Each school submitted a video celebrating its theater program and a 500-word essay explaining why their school should be awarded the grant and how they will use the $10,000 should they win. They also submitted a letter of recommendation from a school principal or administrator endorsing the application.
The 50 winning high schools (in alphabetical order by state) are:
  • Charles Henderson High School (Troy, Alabama)
  • American Canyon High School (American Canyon, California)
  • Henry J. Kaiser High School (Fontana, California)
  • Mariposa County High School (Mariposa, California)

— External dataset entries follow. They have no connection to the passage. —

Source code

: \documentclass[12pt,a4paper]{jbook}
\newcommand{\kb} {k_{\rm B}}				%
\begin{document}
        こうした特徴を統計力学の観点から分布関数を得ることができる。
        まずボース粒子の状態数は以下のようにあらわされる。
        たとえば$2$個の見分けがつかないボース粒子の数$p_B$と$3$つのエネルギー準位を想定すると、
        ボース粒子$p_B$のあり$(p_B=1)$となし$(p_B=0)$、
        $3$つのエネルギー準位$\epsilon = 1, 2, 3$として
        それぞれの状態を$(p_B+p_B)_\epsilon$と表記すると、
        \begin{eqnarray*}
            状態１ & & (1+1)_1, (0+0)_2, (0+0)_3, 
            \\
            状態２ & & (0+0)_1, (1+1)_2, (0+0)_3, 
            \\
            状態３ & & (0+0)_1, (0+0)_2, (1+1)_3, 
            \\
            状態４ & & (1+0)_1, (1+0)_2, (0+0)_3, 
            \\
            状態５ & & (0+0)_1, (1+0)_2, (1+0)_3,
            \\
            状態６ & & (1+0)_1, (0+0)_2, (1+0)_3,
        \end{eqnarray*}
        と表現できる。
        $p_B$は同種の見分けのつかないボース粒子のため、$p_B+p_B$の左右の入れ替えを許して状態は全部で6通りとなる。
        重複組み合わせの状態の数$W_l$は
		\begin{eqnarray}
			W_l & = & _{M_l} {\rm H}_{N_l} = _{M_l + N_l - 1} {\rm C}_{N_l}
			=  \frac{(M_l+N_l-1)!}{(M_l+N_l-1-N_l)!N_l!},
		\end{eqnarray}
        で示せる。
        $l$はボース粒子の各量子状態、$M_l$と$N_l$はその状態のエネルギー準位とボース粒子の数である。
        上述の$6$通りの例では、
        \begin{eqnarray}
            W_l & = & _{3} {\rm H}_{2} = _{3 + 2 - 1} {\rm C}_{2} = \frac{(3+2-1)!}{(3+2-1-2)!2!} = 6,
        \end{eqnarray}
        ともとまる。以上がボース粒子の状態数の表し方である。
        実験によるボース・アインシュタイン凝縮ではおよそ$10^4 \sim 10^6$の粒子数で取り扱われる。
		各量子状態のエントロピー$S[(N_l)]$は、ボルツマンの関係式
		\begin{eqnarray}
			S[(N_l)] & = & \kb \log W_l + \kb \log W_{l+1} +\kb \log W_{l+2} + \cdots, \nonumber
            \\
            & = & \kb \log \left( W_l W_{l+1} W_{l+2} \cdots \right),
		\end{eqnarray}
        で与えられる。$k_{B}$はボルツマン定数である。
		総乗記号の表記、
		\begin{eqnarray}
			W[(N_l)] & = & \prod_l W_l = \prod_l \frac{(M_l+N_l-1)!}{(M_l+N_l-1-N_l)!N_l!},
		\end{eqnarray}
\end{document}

  • Vaughn Next Century Learning Center (San Fernando, California)
  • Seaside High School (Seaside, California)
  • Kunsmiller Creative Arts Academy (Denver)

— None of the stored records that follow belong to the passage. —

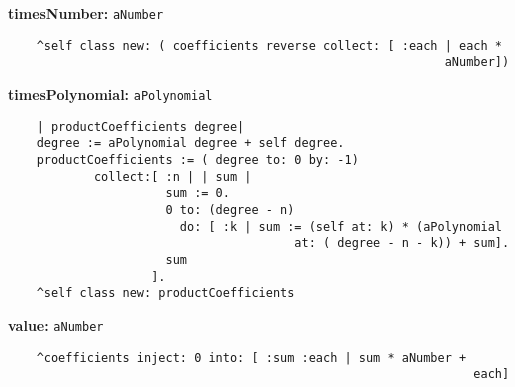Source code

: {\bf timesNumber:} {\tt aNumber}
\begin{verbatim}
    ^self class new: ( coefficients reverse collect: [ :each | each * 
                                                             aNumber])

\end{verbatim}
{\bf timesPolynomial:} {\tt aPolynomial}
\begin{verbatim}
    | productCoefficients degree|
    degree := aPolynomial degree + self degree.
    productCoefficients := ( degree to: 0 by: -1)
            collect:[ :n | | sum |
                      sum := 0.
                      0 to: (degree - n)
                        do: [ :k | sum := (self at: k) * (aPolynomial 
                                        at: ( degree - n - k)) + sum].
                      sum
                    ].
    ^self class new: productCoefficients

\end{verbatim}
{\bf value:} {\tt aNumber}
\begin{verbatim}
    ^coefficients inject: 0 into: [ :sum :each | sum * aNumber + 
                                                                 each]

\end{verbatim}

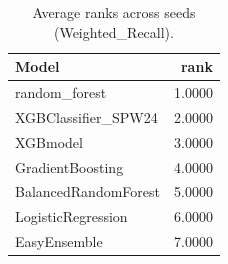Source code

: \begin{table}[t]
\centering
\begin{tabular}{lr}
\toprule
Model & rank \\
\midrule
random_forest & 1.0000 \\
XGBClassifier_SPW24 & 2.0000 \\
XGBmodel & 3.0000 \\
GradientBoosting & 4.0000 \\
BalancedRandomForest & 5.0000 \\
LogisticRegression & 6.0000 \\
EasyEnsemble & 7.0000 \\
\bottomrule
\end{tabular}
\caption{Average ranks across seeds (Weighted_Recall).}
\label{tab:avg_rank_Weighted_Recall}
\end{table}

  • Enfield High School (Enfield, Connecticut)
  • School Without Walls (Washington, D.C.)
  • Hallandale High School (Hallandale Beach, Florida)
  • Plant City High School (Plant City, Florida)
  • The Howard School (Atlanta, Georgia)
  • Nanakuli High and Intermediate School (Waianae, Hawaii)
  • Jefferson High School (Cedar Rapids, Iowa)
  • Glenbard West High School (Glen Ellyn, Illinois)
  • Scecina Memorial High School (Indianapolis)
  • Leavenworth High School (Leavenworth, Kansas)
  • Boyle County High School (Danville, Kentucky)
  • Alfred Bonnabel Magnet Academy High School (Kenner, Louisiana)
  • The Baltimore City College (Baltimore)
  • Hamtramck High School (Hamtramck, Michigan)
  • Pine Island High School (Pine Island, Minnesota)
  • Grand Center Arts Academy (St. Louis)
  • Gautier High School (Gautier, Missouri)
  • Park High School (Livingston, Montana)
  • Malcolm Public Schools, District 148 (Malcolm, Nebraska)
  • Belmont High School (Belmont, New Hampshire)
  • Bound Brook High School (Bound Brook, New Jersey)
  • Union Senior High School (Union, New Jersey)
  • Digital Arts & Technology Academy (Albuquerque)
  • Equipo Academy East Las Vegas College Prep (Las Vegas)
  • Hastings High School (Hastings-On-Hudson, New York)
  • Peekskill High School (Peekskill)
  • James N Gamble Montessori (Cincinnati)
  • Dublin Scioto High School (Dublin, Ohio)
  • Henryetta High School (Henryetta, Oklahoma)
  • Regis St. Mary Catholic School (Stayton, Oregon)
  • Harry S. Truman High School (Levittown, Pennsylvania)
  • Mastery Charter Schools Foundation (Philadelphia)
  • Central Falls High School (Central Falls, Rhode Island)
  • Deubrook Area School District 5-6 (White, South Dakota)
  • Jackson County High School (Gainesboro, Tennessee)
  • John Overton Comprehensive High School (Nashville)
  • Alice High School (Alice, Texas)
  • Jack Yates High School (Houston)
  • Pharr San Juan Alamo North Early College High School (Pharr, Texas)
  • Heritage High School (Leesburg, Virginia)
  • Rainier Beach High School (Seattle)
  • Hudson High School (Hudson, Wisconsin)
  • Martinsburg High School (Martinsburg, West Virginia)
About 'Rise'
From Katims, executive producer and showrunner of "Friday Night Lights" and "Parenthood," and "Hamilton" producer Jeffrey Seller comes a heartening new drama about finding inspiration in unexpected places.
When dedicated teacher Lou Mazzuchelli (Josh Radnor) sheds his own self-doubt and takes over the school's lackluster theater department, he galvanizes not only the faculty and students but the entire working-class town. 
The series stars Radnor, Rosie Perez, Auli'i Cravalho, Damon J. Gillespie, Marley Shelton, Rarmian Newton, Ted Sutherland, Amy Forsyth, Casey W. Johnson, Taylor Richardson, Joe Tippett and Shirley Rumierk.